You will notice that even though businesses with fewer than 20 employees are about 90% of all businesses, it's only 17% of all employees.    So while it's true that there are a lot of small businesses, the majority of them are tiny.   If these magic tax cuts managed to create 10% more employment in this sector, this is only 2 million jobs.  But this is totally implausible.  The average employment in this sector is 4 employees.  To add a single employee is a 25% increase, and for almost 3/4ths of them a 50% increase or more.  How is a 4.6% tax rate cut going to generate enough extra revenue for these businesses to increase payroll 25 or 50%?

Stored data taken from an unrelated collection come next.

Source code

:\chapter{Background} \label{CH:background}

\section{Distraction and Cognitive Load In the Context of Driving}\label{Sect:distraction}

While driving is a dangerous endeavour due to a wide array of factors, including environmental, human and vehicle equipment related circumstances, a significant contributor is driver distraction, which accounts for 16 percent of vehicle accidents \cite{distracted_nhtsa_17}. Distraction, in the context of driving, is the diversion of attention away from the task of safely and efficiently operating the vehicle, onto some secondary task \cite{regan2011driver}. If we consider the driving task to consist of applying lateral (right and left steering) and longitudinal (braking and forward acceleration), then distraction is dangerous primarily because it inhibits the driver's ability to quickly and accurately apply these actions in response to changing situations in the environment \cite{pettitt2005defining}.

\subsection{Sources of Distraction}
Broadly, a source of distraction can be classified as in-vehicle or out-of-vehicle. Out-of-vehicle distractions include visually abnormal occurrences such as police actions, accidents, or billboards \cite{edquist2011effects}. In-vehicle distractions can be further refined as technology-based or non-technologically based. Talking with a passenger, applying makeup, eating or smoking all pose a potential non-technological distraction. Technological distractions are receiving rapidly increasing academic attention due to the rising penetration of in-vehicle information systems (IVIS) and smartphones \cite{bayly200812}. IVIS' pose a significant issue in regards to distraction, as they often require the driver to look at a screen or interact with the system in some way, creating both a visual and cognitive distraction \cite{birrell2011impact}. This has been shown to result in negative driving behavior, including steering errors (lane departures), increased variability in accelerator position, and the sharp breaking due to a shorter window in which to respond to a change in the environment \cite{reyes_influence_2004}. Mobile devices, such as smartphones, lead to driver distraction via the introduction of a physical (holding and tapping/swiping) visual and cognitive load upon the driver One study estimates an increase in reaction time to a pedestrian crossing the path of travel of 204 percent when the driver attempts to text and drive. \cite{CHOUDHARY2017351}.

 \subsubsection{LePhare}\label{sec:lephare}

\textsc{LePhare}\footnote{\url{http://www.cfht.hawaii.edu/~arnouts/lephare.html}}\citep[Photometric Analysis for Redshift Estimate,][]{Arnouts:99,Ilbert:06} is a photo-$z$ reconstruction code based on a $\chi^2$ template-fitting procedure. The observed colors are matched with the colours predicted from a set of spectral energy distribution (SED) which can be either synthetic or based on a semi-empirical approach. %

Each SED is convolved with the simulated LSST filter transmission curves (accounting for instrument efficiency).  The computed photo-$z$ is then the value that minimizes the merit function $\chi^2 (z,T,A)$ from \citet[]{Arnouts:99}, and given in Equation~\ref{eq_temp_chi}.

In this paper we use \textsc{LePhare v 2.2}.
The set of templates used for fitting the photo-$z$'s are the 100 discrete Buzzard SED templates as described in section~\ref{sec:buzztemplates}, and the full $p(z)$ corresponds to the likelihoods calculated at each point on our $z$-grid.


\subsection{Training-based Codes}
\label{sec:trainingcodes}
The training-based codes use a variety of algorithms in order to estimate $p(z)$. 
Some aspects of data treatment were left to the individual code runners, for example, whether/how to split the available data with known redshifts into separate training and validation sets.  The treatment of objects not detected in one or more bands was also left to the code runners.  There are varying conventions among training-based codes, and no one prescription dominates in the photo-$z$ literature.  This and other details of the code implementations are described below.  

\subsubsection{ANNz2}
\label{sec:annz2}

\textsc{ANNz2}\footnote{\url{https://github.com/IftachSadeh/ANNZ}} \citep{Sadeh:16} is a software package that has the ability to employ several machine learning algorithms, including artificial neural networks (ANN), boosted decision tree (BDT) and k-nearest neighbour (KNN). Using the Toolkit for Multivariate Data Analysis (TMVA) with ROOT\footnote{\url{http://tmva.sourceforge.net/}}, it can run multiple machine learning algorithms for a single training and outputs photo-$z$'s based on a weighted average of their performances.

The premise that lowering the individual tax rate affects small business hiring is that over 60% of businesses are S-Corporations, meaning that the business doesn't pay corporate income taxes, but passes revenue on to the owner where it is taxed as income.  There are a few S Corps that are bigger than 5 employees, but very few.  For over 90% of all jobs, a change in the personal income tax rate of their employer has zero effect on how the business is taxed.

The Bush tax cuts had two parts.  For incomes under around $350K, all tax brackets were reduced by 3%, while the top bracket was reduced by 4.6%.  Then capital gains, which had been taxed at 28%, and dividends, which had been taxed as ordinary income, were reduced to 15%.   So who is mostly affected by the Bush tax cuts?  Everybody took 3% from their ordinary income under $350K. In 2007, just over 1 million people (of the 140M filers) were affected by the cut to the top marginal tax rate and they had a cumulative AGI of about $2T.    Those with incomes under $100K had on average less than 1% of their income as dividends and capital gains, while those with incomes of a $million or more had almost half of their income in these things.

So who is it who benefits from the cuts?  Basically three groups:  The savings from the ordinary rates are small, but real.  If you're making the median $50K, after exemptions and deductions, those 3% are under $1K.  If you got a salary of a $million, you got about $40K. If you made a profit selling your house, you may have had a big capital gains windfall.  During the bubble, lots of people did.  But the real beneficiaries are people who invest in the equity markets: stocks, bonds, commodities and so forth.  If you make most of your income this way, and among $million earners, that's most of them, your tax rate roughly halved.

So to our big point: does any of this create jobs?  Well, an executive or lawyer who brings in an extra $10K because of these cuts might be able to have a little extra work done: some gardening, a nanny or such.  Per person this is not much, but together, a few of these people add up to an extra job.  The extra home sales definitely created a market for realtors.  It wasn't what caused the housing bubble, but the low capital gains rate surely added a small amount of lift to it.  But the big thing is the equity markets.  These things create very few jobs.  The way they're supposed to work is to provide an incentive to invest in new businesses.  That does create jobs.  But once the IPO is done, the only work that's generated is for stockbrokers.  It creates nothing, and removes money from the "real" economy.  During the downturn, there have been very, very few IPOs.